Running GLOMAP-aerosol version of RJ4.0 UM-UKCA on ARCHER-2 from temporary pumatest

Hi Ros,

A few months ago I added back in (see my job xpdb-a) the GLOMAP-aerosol to the v8.4 GA4 UM-UKCA job (Release Job 4.0) which seemed to be missing from the xoxta job that NCAS-CMS ported to ARCHER-2,

And then about a month or so ago, I completed the upgrade steps for specific jobs that upgrade from the “GLOMAP-mode v7newprim” codebase within the RJ4.0 release job, to then the standard UM-UKCA jobs with GLOMAP v8.1 from Yoshioka et al., 2019, JAMES (see my job xpdb-y – copy of Masaru’s base job teaf-w).

And then I furthermore completed the upgrade-steps to the main GLOMAP v8.2 codebase (see my job xphr-f – copy of Sandip’s SMURPHS base job xnbe-b) that was applied with “v3 of UM-UKCA” for the range of strat-aerosol/volc-aerosol papers in 2017-2021 (e.g. in quiescent conditions – Brooke et al., 2017, JGR; for the Tambora-ISA experiment – Marshall et al., 2018, ACP; Clyne et al., 2021, ACP – for the major-volcanic forcing PPE – Marshall et al., 2019, JGR; and for the SMURPHS/ACSIS volcanic forcing datasets Dhomse et al., 2020, ACP; Antuna-Marrero et al., 2021 EESD; Feng et al., zenodo-published waveband-mapped datasets ).
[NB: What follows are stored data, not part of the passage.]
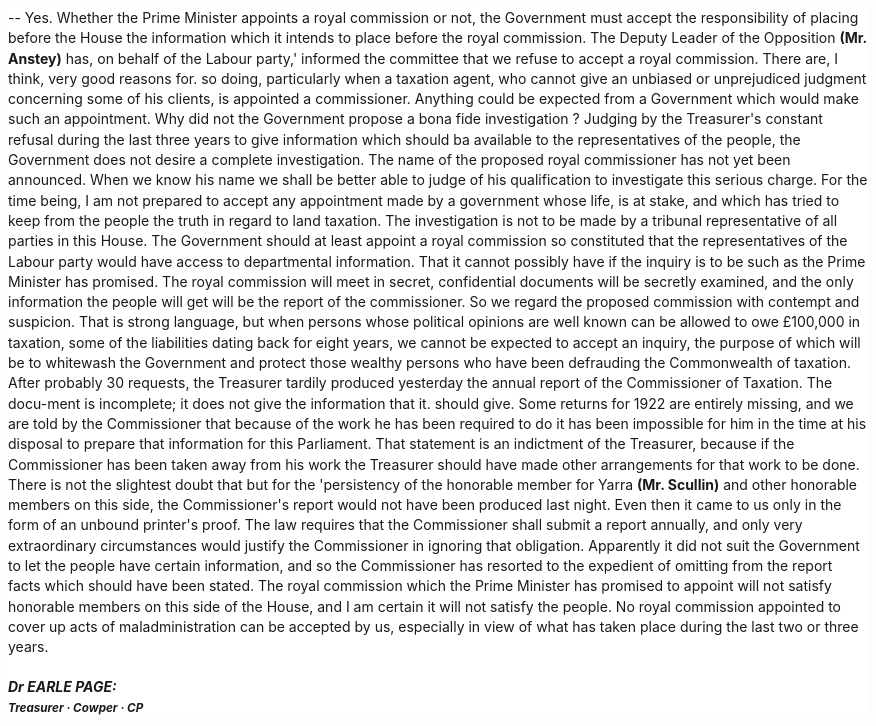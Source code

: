 -- Yes. Whether the Prime Minister appoints a royal commission or not, the Government must accept the responsibility of placing before the House the information which it intends to place before the royal commission. The  Deputy  Leader of the Opposition  **(Mr. Anstey)**  has, on behalf of the Labour party,' informed the committee that we refuse to accept a royal commission. There are, I think, very good reasons for. so doing, particularly when a taxation agent, who cannot give an unbiased or unprejudiced judgment concerning some of his clients, is appointed a commissioner. Anything could be expected from a Government which  would make such an appointment. Why did not the Government propose a bona fide investigation ? Judging by the Treasurer's constant refusal during the last three years to give information which should ba available to the representatives of the people, the Government does not desire a complete investigation. The name of the proposed royal commissioner has not yet been announced. When we know his name we shall be better able to judge of his qualification to investigate this serious charge. For the time being, I am not prepared to accept any appointment made by a government whose life, is at stake, and which has tried to keep from the people the truth in regard to land taxation. The investigation is not to be made by a tribunal representative of all parties in this House. The Government should at least appoint a royal commission so constituted that the representatives of the Labour party would have access to departmental information. That it cannot possibly have if the inquiry is to be such as the Prime Minister has promised. The royal commission will meet in secret, confidential documents will be secretly examined, and the only information the people will get will be the report of the commissioner. So we regard the proposed commission with contempt and suspicion. That is strong language, but when persons whose political opinions are well known can be allowed to owe £100,000 in taxation, some of the liabilities dating back for eight years, we cannot be expected to accept an inquiry, the purpose of which will be to whitewash the Government and protect those wealthy persons who have been defrauding the Commonwealth of taxation. After probably 30 requests, the Treasurer tardily produced yesterday the annual report of the Commissioner of Taxation. The  docu-ment  is incomplete; it does not give the information that it. should give. Some returns for 1922 are entirely missing, and we are told by the Commissioner that because of the work he has been required to do it has been impossible for him in the time at his disposal to prepare that information for this Parliament. That statement is an indictment of the Treasurer, because if the Commissioner has been taken away from his work the Treasurer should have made other arrangements for that work to be done. There is not the slightest doubt that but for the 'persistency of the honorable member for Yarra  **(Mr. Scullin)**  and other honorable members on this side, the Commissioner's report would not have been produced last night. Even then it came to us only in the form of an unbound printer's proof. The law requires that the Commissioner shall submit a report annually, and only very extraordinary circumstances would justify the Commissioner in ignoring that obligation. Apparently it did not suit the Government to let the people have certain information, and so the Commissioner has resorted to the expedient of omitting from the report facts which should have been stated. The royal commission which the Prime Minister has promised to appoint will not satisfy honorable members on this side of the House, and I am certain it will not satisfy the people. No royal commission appointed to cover up acts of maladministration can be accepted by us, especially in view of what has taken place during the last two or three years. 

##### Dr EARLE PAGE:<br><small class="text-muted">Treasurer &middot; Cowper &middot; CP</small>
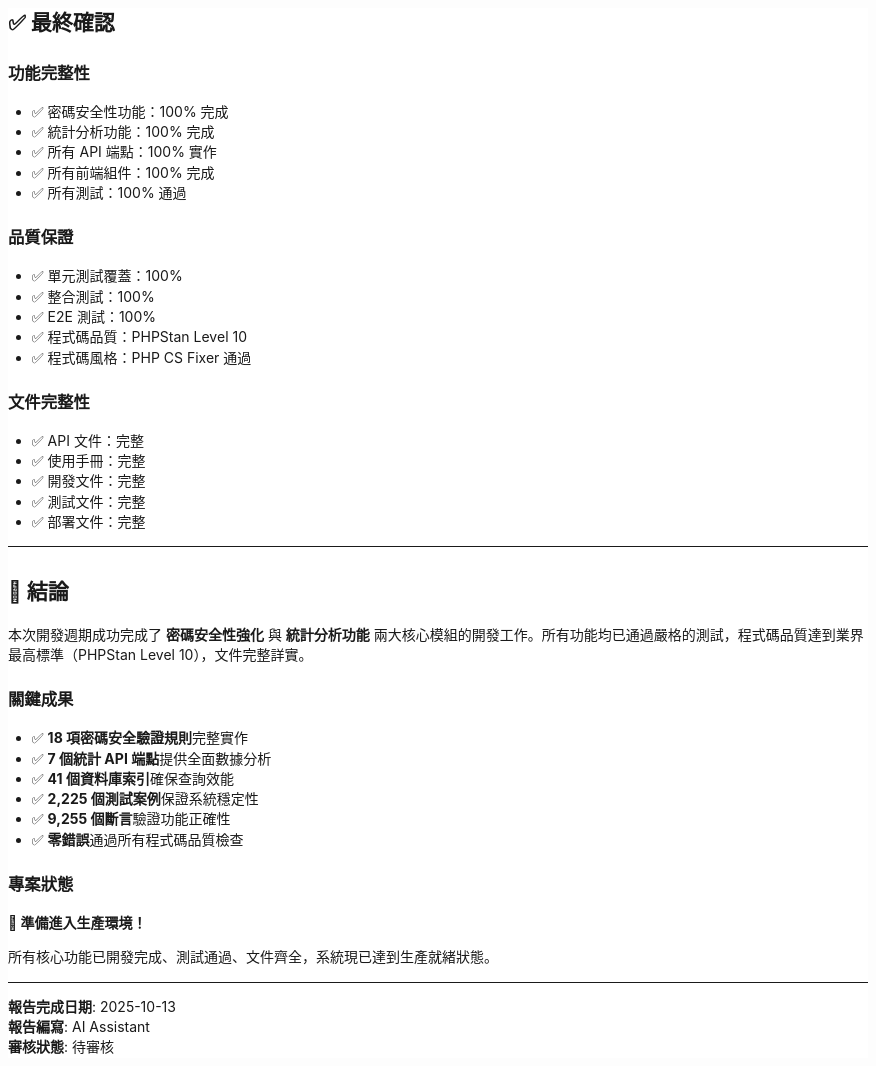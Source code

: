 ## ✅ 最終確認

### 功能完整性

- ✅ 密碼安全性功能：100% 完成
- ✅ 統計分析功能：100% 完成
- ✅ 所有 API 端點：100% 實作
- ✅ 所有前端組件：100% 完成
- ✅ 所有測試：100% 通過

### 品質保證

- ✅ 單元測試覆蓋：100%
- ✅ 整合測試：100%
- ✅ E2E 測試：100%
- ✅ 程式碼品質：PHPStan Level 10
- ✅ 程式碼風格：PHP CS Fixer 通過

### 文件完整性

- ✅ API 文件：完整
- ✅ 使用手冊：完整
- ✅ 開發文件：完整
- ✅ 測試文件：完整
- ✅ 部署文件：完整

---

## 🎊 結論

本次開發週期成功完成了 **密碼安全性強化** 與 **統計分析功能** 兩大核心模組的開發工作。所有功能均已通過嚴格的測試，程式碼品質達到業界最高標準（PHPStan Level 10），文件完整詳實。

### 關鍵成果

- ✅ **18 項密碼安全驗證規則**完整實作
- ✅ **7 個統計 API 端點**提供全面數據分析
- ✅ **41 個資料庫索引**確保查詢效能
- ✅ **2,225 個測試案例**保證系統穩定性
- ✅ **9,255 個斷言**驗證功能正確性
- ✅ **零錯誤**通過所有程式碼品質檢查

### 專案狀態

**🚀 準備進入生產環境！**

所有核心功能已開發完成、測試通過、文件齊全，系統現已達到生產就緒狀態。

---

**報告完成日期**: 2025-10-13  
**報告編寫**: AI Assistant  
**審核狀態**: 待審核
This was working fine in early February, and I set up and ran a set of GA4 UM-UKCA interactive stratospheric aerosol simulations for the Hunga-Tonga aerosol cloud (see UMUI experiment xphy)

Anyway – the reason I’m raising this post – as well as to flag up the availability of these standard GA4 UM-UKCA trop-aerosol & strat-aerosol “standard jobs” (at GA4 UM-UKCA in v8.4 of the UM) – is re: the problem with PUMA and the temporary switch to “pumatest”.

I was in touch with Andy Heaps last week (see emails below) with the initial submit of the standard “strat-trop v3” GA4 UM-UKCA job xphy-s (with GLOMAP v8.2) was failing – due to not being able to access an “allow_aerosols” user STASHmaster file in Mohit Dalvi’s home directory on PUMA.

It turned out that at that time, Mohit’s mdalvi directory had not yet been re-instated on to the pumatest machine.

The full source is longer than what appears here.